Thursday, November 19, 2015

THE GREAT PREMIUM GAS DEBATE

About  the  lowest,  most  disgusting  job  most  men  and  a  few  women  will  ever  have  is  working  as  a  gas  jockey   at  a  gas  station  where  self-service  is  not  permitted,  as  in  New  Jersey.

Gas  jockeys  breathe  gasoline  fumes  and  car  exhaust  for  8  hours  each  shift.   The  gas-buying  public  is  disgusting  to  the  gas  jockeys.  Bad  weather  multiplies  the  suffering  greatly. 
 In  night  time  gas  stations,  occasionally  a  buyer  tries  to  skip  without  paying  for  the  gas,   even  driving  away  at  a  high  speed  dragging  the  hose  down   the  street.  The  station  virtually  always  tries  to  back  the  costs  out  of  employee  salaries,  and  succeeds   --   so  that  the  folks  who  steal  gas  are  almost  always  stealing  from  the  employee  --  not  the  station.    And,  of  course,  there  are  armed  robberies.     

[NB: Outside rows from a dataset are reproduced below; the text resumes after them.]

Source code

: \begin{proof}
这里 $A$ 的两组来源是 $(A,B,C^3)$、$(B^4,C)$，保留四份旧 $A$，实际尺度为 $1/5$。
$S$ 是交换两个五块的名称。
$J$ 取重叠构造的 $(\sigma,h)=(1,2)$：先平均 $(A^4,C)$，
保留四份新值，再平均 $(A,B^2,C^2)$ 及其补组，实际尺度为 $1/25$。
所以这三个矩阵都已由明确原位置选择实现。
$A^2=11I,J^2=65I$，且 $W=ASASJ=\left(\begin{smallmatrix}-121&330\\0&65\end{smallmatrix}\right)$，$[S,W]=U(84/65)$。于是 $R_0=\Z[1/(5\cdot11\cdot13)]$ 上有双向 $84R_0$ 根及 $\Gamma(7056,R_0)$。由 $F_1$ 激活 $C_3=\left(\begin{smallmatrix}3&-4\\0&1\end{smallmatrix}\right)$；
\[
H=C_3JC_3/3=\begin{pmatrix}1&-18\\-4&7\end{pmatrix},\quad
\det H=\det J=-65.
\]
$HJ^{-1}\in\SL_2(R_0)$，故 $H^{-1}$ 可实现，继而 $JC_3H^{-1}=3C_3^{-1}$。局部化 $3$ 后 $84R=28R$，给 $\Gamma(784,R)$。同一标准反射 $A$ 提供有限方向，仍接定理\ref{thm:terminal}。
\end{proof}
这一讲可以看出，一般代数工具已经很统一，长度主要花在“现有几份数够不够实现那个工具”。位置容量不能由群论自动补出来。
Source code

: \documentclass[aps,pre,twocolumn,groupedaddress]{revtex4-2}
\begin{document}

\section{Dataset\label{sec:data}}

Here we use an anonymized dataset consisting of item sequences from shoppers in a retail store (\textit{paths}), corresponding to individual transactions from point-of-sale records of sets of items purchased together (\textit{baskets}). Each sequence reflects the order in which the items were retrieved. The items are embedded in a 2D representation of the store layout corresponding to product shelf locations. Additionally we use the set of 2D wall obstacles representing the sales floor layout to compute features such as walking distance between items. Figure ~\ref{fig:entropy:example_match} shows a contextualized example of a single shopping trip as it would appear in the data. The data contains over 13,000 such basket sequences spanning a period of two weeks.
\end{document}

I  was  robbed  twice  at  gun  point,  as  I  worked  at  a  gas  station  on  Roosevelt  Boulevard  in  Northeast  Philadelphia  to  help  make  ends  meet  during  law  school.    

On  another  occasion,  in  the  wee  hours  of  the  morning  after  the  June  22,  1976  appearance  of  the  Grateful  Dead   in  concert  at  the  Tower  Theater  in  Philadelphia,    some  guys  in  a  Grateful  Dead  cube  van  who  had  me   gas-up  their  truck  in  that  Roosevelt  Boulevard  gas  station   in  the  middle  of  the  night  after  the  concert  stole  about  $100  worth  of  cigarettes   from  the  cigarette  display  on  one  side  of  the  truck  as  I  gassed  it  up  on  the  other  side.   That  $100  came  out  of  my  pay.

On  another  occasion,    it  was  a  horrible,  snowy  day  and  night  during  one  Christmas  holiday  season.     The  station  managers  asked  me  to  work  a  double  shift  for  double  pay  each  shift.  I  needed  the  money,  then,  so  I  agreed.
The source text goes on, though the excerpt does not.